- Provided entries -

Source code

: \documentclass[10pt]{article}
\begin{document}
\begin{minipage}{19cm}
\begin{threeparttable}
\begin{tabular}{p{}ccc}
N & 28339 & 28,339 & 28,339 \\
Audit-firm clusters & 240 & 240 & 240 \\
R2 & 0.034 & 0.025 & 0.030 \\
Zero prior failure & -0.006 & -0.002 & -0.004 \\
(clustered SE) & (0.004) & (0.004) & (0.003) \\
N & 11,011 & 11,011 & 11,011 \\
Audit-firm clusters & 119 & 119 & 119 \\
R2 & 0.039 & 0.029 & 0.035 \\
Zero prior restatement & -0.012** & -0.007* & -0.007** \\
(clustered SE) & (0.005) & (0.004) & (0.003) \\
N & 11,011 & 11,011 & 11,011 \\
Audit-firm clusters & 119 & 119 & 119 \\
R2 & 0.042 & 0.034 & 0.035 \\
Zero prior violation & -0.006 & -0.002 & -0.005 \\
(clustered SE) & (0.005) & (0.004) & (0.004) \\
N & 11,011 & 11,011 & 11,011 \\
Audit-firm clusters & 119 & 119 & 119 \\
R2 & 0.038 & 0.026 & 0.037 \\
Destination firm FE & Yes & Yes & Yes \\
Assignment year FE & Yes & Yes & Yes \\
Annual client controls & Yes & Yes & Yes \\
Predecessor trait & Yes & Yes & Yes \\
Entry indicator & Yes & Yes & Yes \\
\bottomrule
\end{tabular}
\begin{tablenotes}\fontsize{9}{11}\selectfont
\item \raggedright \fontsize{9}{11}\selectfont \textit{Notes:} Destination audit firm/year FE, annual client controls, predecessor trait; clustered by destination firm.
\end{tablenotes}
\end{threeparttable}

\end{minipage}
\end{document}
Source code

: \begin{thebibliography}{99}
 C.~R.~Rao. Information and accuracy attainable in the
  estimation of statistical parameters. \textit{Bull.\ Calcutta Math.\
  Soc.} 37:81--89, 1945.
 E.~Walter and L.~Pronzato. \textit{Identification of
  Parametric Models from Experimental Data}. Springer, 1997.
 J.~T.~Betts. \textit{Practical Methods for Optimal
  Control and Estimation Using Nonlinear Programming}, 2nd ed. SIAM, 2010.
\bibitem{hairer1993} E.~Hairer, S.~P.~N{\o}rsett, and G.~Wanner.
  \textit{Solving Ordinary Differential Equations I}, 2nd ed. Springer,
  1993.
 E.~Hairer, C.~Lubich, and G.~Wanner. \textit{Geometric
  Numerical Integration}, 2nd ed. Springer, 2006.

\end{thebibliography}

- Assignment -
When you repeat the lines, start with the first line of the material and end with the line that contains "Predecessor trait & Yes & Yes & Yes \\", keeping both and reproducing each exactly, with nothing added.

- Result -
Source code

: \documentclass[10pt]{article}
\begin{document}
\begin{minipage}{19cm}
\begin{threeparttable}
\begin{tabular}{p{}ccc}
N & 28339 & 28,339 & 28,339 \\
Audit-firm clusters & 240 & 240 & 240 \\
R2 & 0.034 & 0.025 & 0.030 \\
Zero prior failure & -0.006 & -0.002 & -0.004 \\
(clustered SE) & (0.004) & (0.004) & (0.003) \\
N & 11,011 & 11,011 & 11,011 \\
Audit-firm clusters & 119 & 119 & 119 \\
R2 & 0.039 & 0.029 & 0.035 \\
Zero prior restatement & -0.012** & -0.007* & -0.007** \\
(clustered SE) & (0.005) & (0.004) & (0.003) \\
N & 11,011 & 11,011 & 11,011 \\
Audit-firm clusters & 119 & 119 & 119 \\
R2 & 0.042 & 0.034 & 0.035 \\
Zero prior violation & -0.006 & -0.002 & -0.005 \\
(clustered SE) & (0.005) & (0.004) & (0.004) \\
N & 11,011 & 11,011 & 11,011 \\
Audit-firm clusters & 119 & 119 & 119 \\
R2 & 0.038 & 0.026 & 0.037 \\
Destination firm FE & Yes & Yes & Yes \\
Assignment year FE & Yes & Yes & Yes \\
Annual client controls & Yes & Yes & Yes \\
Predecessor trait & Yes & Yes & Yes \\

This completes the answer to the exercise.